While serving as president Barack Obama’s assistant director of the Office of Science and Technology Policy, Wuebbles led a team that looked into how to improve emissions estimates. They concluded that measuring emissions directly in the atmosphere was needed to improve assessments and verify that governments are doing what they promised.
“There can be political incentives to distort the measurements in one direction or the other, and right now we have no way of knowing if that is happening,” said Phil Duffy, president of the Woods Hole Research Center in Falmouth, which specializes in climate change research. “You can’t control what you can’t measure.”
Using sensors to track emissions — as Hutyra and her team did — can be expensive, and Duffy said it was reassuring that just five testing sites made it feasible to measure emissions.
“Perhaps, when the methods become more mature, they will become more affordable,” he said.
In Massachusetts, after being forced to do so by the state’s top court, the Baker administration last year issued sweeping new regulations that set specific limits on sources of greenhouse gases.

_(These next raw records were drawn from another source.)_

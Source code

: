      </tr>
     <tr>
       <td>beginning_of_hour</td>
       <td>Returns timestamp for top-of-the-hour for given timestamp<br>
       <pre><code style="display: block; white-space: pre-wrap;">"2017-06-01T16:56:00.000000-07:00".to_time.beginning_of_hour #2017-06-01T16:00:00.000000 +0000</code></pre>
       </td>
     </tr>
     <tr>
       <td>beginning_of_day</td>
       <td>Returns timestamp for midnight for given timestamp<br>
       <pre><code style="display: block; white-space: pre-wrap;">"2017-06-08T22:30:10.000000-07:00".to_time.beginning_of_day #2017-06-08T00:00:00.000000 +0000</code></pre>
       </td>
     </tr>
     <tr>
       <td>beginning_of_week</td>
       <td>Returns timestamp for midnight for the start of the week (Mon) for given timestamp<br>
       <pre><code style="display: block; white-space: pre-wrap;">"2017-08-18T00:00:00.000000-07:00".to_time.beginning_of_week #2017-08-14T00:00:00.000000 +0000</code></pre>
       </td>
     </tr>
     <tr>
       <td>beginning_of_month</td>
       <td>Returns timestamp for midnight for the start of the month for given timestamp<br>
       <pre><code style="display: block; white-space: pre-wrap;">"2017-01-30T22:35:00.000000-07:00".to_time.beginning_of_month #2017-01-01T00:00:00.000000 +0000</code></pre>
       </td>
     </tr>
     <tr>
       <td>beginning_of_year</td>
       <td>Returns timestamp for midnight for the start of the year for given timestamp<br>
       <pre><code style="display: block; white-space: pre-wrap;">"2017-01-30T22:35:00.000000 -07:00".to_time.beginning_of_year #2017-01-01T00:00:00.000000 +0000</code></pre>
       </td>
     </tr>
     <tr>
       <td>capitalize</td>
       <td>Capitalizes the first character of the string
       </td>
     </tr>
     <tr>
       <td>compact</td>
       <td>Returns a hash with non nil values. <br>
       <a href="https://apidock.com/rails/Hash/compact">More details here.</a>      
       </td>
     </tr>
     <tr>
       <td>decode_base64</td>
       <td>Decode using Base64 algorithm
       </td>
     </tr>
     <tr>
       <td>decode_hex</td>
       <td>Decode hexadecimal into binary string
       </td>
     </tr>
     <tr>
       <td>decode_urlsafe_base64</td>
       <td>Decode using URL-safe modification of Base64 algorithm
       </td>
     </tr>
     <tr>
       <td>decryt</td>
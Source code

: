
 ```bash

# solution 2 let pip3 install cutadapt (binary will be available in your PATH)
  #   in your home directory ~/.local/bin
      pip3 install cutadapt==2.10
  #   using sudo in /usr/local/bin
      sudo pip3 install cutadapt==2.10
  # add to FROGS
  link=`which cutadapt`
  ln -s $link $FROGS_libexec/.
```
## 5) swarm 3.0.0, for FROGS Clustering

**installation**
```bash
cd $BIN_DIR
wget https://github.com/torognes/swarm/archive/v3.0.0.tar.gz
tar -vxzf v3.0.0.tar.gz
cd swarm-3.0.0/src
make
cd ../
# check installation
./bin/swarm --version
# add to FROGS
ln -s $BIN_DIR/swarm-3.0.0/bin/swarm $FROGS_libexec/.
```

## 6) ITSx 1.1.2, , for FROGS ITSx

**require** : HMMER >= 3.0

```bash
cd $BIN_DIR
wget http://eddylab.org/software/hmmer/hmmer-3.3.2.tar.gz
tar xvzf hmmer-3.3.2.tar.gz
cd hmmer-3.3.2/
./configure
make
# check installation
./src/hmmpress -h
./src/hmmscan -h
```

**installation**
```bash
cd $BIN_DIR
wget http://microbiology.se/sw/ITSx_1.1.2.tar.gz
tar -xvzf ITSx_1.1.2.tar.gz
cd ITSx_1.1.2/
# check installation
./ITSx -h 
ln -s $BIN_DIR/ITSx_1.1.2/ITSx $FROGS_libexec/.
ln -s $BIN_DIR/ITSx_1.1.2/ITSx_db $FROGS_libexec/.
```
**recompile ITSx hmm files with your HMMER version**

At the time, environmental officials said the state had already cut its emissions by 21 percent below 1990 levels, a figure that advocates have disputed. A 2008 emissions law requires the state to cut its greenhouse gases 25 percent below 1990 levels by 2020, and 80 percent below 1990 levels by 2050.
In response to questions about how the state calculates emissions, Massachusetts environmental officials said they use “the highest standards of emissions tracking methodology at the statewide scale,” an approach that is accepted by the United Nations’ International Panel on Climate Change.
“The Commonwealth tracks emissions using an approach consistent with that taken by the US [Environmental Protection Agency] and other states and countries that relies on a variety of data sources that can categorize data by location or origin and consistently compare the data with historical emission levels,” said Peter Lorenz, a spokesman for the state’s Executive Office of Energy and Environmental Affairs.
Some environmental advocates also defended the state’s approach. David Ismay, a senior attorney at the Conservation Law Foundation, whose 2014 lawsuit led to the Supreme Judicial Court ruling, called the new research “interesting science, but not particularly relevant for purposes of implementing regulations.”
Testing the air in a region may improve accuracy, but the state’s method allows it to track trends in the largest sources of pollution, he said.
“This type of work — over a sustained time frame — might be helpful, but is not necessarily needed [or] better for regulating emitters,” he said.
Other advocates said they’re concerned more about the state cutting emissions than counting them more precisely.
“While it is necessary to measure greenhouse gas emissions as accurately as possible, we’re in deep trouble if we have to worry about the margin of error in emissions accounting,” said Jordan Stutt, carbon programs director of the Acadia Center in Boston.
For much of the past decade, those polices have concentrated on reducing pollution from power plants, which have cut emissions by about 60 percent since 1990, according to the New England Power Generators Association.
Over the past year, state officials have turned their focus to transportation pollution, which has surpassed power plants as the state’s largest source of greenhouse gases. Transportation now accounts for an estimated 40 percent of the state’s emissions.
In that area, Boston may also be skewing its carbon accounting, because of the difficulty of tracking the number, speed, and fuel economy of cars on the road.
“Ambitious goals are a key first step in addressing our climate problem,” Hutyra said. “But we don’t currently have the tools to adequately assess progress, and we need them to know that our policies are on the right track.”